▶ [Problem requirements] Where the records below reach the line containing "its more recently", start transcribing, and end with the line containing "el rango $[0,255]$.", exactly and with nothing else added.

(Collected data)
# # #
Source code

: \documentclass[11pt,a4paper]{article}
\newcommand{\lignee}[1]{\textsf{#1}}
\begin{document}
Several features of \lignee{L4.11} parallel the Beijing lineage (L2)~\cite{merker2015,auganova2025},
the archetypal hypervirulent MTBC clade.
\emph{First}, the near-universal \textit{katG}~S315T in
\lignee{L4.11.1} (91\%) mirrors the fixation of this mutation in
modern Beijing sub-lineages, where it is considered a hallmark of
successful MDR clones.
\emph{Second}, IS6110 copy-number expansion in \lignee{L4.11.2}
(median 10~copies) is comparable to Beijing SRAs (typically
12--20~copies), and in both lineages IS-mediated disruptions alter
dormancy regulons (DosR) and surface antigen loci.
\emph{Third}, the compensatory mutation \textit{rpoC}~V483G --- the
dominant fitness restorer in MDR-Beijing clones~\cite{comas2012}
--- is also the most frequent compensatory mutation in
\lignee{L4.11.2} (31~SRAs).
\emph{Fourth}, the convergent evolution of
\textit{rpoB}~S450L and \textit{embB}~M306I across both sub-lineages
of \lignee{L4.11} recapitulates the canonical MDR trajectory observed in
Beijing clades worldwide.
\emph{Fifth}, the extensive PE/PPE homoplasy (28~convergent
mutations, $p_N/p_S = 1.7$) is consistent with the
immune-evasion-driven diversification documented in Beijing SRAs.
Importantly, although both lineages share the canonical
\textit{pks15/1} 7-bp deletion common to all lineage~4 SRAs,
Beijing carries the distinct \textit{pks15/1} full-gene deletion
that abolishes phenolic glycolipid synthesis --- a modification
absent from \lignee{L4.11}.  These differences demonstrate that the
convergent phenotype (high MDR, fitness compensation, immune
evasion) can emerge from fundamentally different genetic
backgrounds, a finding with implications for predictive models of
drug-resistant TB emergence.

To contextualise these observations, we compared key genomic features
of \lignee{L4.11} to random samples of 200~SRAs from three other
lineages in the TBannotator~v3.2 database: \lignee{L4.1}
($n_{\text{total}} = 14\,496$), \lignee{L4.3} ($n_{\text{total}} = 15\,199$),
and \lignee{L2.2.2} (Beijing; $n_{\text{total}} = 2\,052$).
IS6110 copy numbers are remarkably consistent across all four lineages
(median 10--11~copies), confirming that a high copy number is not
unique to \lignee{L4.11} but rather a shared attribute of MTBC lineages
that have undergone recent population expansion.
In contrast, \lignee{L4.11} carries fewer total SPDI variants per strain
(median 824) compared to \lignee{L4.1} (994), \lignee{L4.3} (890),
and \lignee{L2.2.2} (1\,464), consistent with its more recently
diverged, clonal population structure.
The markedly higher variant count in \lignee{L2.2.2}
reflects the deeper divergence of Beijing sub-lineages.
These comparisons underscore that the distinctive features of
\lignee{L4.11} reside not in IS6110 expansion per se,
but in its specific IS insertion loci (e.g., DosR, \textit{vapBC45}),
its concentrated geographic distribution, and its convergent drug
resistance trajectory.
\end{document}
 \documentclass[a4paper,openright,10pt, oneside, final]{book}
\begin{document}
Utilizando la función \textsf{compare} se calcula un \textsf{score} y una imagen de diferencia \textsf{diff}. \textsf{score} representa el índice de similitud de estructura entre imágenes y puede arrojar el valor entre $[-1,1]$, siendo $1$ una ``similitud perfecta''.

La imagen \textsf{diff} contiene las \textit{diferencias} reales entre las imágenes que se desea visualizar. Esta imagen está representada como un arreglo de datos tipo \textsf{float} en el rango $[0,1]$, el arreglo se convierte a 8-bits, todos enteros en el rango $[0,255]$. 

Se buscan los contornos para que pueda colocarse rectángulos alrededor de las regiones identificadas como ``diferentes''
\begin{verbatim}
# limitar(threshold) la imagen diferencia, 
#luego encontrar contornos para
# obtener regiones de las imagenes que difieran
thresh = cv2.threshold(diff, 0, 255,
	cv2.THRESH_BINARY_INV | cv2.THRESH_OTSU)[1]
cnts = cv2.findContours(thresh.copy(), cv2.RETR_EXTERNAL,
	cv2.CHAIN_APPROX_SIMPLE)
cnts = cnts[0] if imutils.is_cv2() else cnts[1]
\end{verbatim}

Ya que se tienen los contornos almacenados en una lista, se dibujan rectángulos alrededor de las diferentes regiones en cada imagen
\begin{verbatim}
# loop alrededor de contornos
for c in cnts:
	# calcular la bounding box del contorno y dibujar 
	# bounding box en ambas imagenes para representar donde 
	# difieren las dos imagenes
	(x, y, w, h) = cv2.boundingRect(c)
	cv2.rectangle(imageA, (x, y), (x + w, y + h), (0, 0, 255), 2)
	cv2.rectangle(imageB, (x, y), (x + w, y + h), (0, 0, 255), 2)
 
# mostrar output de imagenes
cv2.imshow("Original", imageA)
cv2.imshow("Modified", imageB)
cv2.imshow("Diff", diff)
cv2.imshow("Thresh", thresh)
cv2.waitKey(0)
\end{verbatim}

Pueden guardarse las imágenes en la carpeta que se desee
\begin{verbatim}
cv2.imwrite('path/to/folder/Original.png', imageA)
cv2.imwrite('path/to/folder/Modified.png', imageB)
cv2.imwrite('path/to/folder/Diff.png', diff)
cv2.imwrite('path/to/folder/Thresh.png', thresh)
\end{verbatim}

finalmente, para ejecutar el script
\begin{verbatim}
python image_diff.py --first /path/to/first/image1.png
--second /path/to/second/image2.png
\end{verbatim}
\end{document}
# # #
▶ [Task solution]
and \lignee{L2.2.2} (1\,464), consistent with its more recently
diverged, clonal population structure.
The markedly higher variant count in \lignee{L2.2.2}
reflects the deeper divergence of Beijing sub-lineages.
These comparisons underscore that the distinctive features of
\lignee{L4.11} reside not in IS6110 expansion per se,
but in its specific IS insertion loci (e.g., DosR, \textit{vapBC45}),
its concentrated geographic distribution, and its convergent drug
resistance trajectory.
\end{document}
 \documentclass[a4paper,openright,10pt, oneside, final]{book}
\begin{document}
Utilizando la función \textsf{compare} se calcula un \textsf{score} y una imagen de diferencia \textsf{diff}. \textsf{score} representa el índice de similitud de estructura entre imágenes y puede arrojar el valor entre $[-1,1]$, siendo $1$ una ``similitud perfecta''.

La imagen \textsf{diff} contiene las \textit{diferencias} reales entre las imágenes que se desea visualizar. Esta imagen está representada como un arreglo de datos tipo \textsf{float} en el rango $[0,1]$, el arreglo se convierte a 8-bits, todos enteros en el rango $[0,255]$. 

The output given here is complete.